** Work to be completed **
Repeat the entries that follow verbatim, without any of their pictures.

◇ ◇ ◇ ◇ ◇

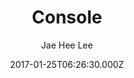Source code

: ---
title: Console
github: https://github.com/jaehee0113/console
demo: https://jaehee0113.github.io/console
author: Jae Hee Lee
ssg:
  - Jekyll
cms:
  - No Cms
date: 2017-01-25T06:26:30.000Z
description: simple yet powerful theme that will make your website look stylish
stale: true
draft: true
---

◇ ◇ ◇ ◇ ◇

** Task result **
Source code

: ---
title: Console
github: https://github.com/jaehee0113/console
demo: https://jaehee0113.github.io/console
author: Jae Hee Lee
ssg:
  - Jekyll
cms:
  - No Cms
date: 2017-01-25T06:26:30.000Z
description: simple yet powerful theme that will make your website look stylish
stale: true
draft: true
---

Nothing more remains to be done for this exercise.